Nutrient analysis of the content of the seaweeds will be undertaken by the University of Stirling and prepared dried seaweeds fed to a number of egg laying hens to test their response to the addition of seaweeds in their diet. The outcomes from the feed trials will be prepared for public dissemination.
A third project will carry out a life cycle analysis (LCA) of a planned UK on-land warm water prawn farm. Land Ocean Farm is working with agritech innovation incubator Farm491, based at the Royal Agricultural University in Cirencester, Gloucestershire.
The company is focused on sustainability, and the LCA will identify likely impacts.
Land Ocean Farm will not be the first company to attempt to farm shrimp in the UK. Great British Prawns Ltd established a facility near Stirling but entered administration in 2021.
Basa's carbon footprint
The fourth project is led by food processing and packing company Hilton Foods, and will evaluate greenhouse gas (GHG) emissions from Vietnamese fish farms producing pangasius (basa) for consumption in the UK.

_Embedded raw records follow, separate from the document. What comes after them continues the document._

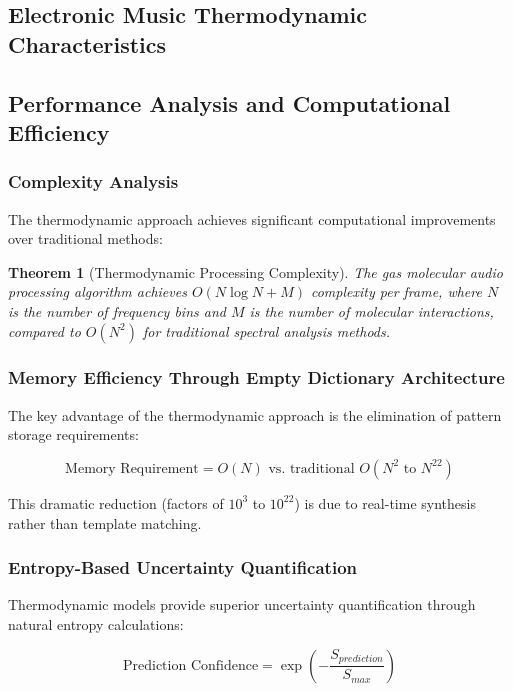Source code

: \documentclass[12pt,a4paper]{article}
\newtheorem{theorem}{Theorem}
\begin{document}
\subsection{Electronic Music Thermodynamic Characteristics}

\subsection{Performance Analysis and Computational Efficiency}

\subsubsection{Complexity Analysis}

The thermodynamic approach achieves significant computational improvements over traditional methods:

\begin{theorem}[Thermodynamic Processing Complexity]
The gas molecular audio processing algorithm achieves $O(N \log N + M)$ complexity per frame, where $N$ is the number of frequency bins and $M$ is the number of molecular interactions, compared to $O(N^2)$ for traditional spectral analysis methods.
\end{theorem}

\subsubsection{Memory Efficiency Through Empty Dictionary Architecture}

The key advantage of the thermodynamic approach is the elimination of pattern storage requirements:

\begin{equation}
\text{Memory Requirement} = O(N) \text{ vs. traditional } O(N^2 \text{ to } N^{22})
\end{equation}

This dramatic reduction (factors of $10^3$ to $10^{22}$) is due to real-time synthesis rather than template matching.

\subsubsection{Entropy-Based Uncertainty Quantification}

Thermodynamic models provide superior uncertainty quantification through natural entropy calculations:

\begin{equation}
\text{Prediction Confidence} = \exp\left(-\frac{S_{prediction}}{S_{max}}\right)
\end{equation}
\end{document}
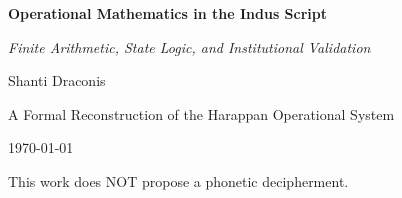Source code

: \begin{titlepage}
    \centering
    \vspace*{2cm}
    
    {\Huge\bfseries Operational Mathematics in the Indus Script\par}
    \vspace{1.5cm}
    
    {\Large\itshape Finite Arithmetic, State Logic, and Institutional Validation\par}
    \vspace{2cm}
    
    {\Large Shanti Draconis\par}
    \vspace{1cm}
    
    \vfill
    
    {\large A Formal Reconstruction of the Harappan Operational System\par}
    \vspace{0.5cm}
    
    {\large \today\par}
    
    \vspace{1cm}
    
    {\small This work does NOT propose a phonetic decipherment.\par}
\end{titlepage}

CIEL said Basa is the third most consumed fish in the UK and there is a lack of scientific reports in this area. The project will contribute significantly to the knowledge of this topic.
Working with the University of Stirling, the project will record emissions from pangasius ponds directly at farms in Vietnam as well as gathering qualitative data on farm practices (feed inputs, water exchanges, sediment management etc).
All four projects are due to be completed this year.
“CIEL works collaboratively across the agrifood sector, encouraging knowledge exchange while utilising the academic expertise that underpins the Centre’s network,” said Martin Sutcliffe, CIEL’s aquaculture specialist.
“These are ‘seed’ projects designed to be developed further in the future, helping to drive the industry forward.”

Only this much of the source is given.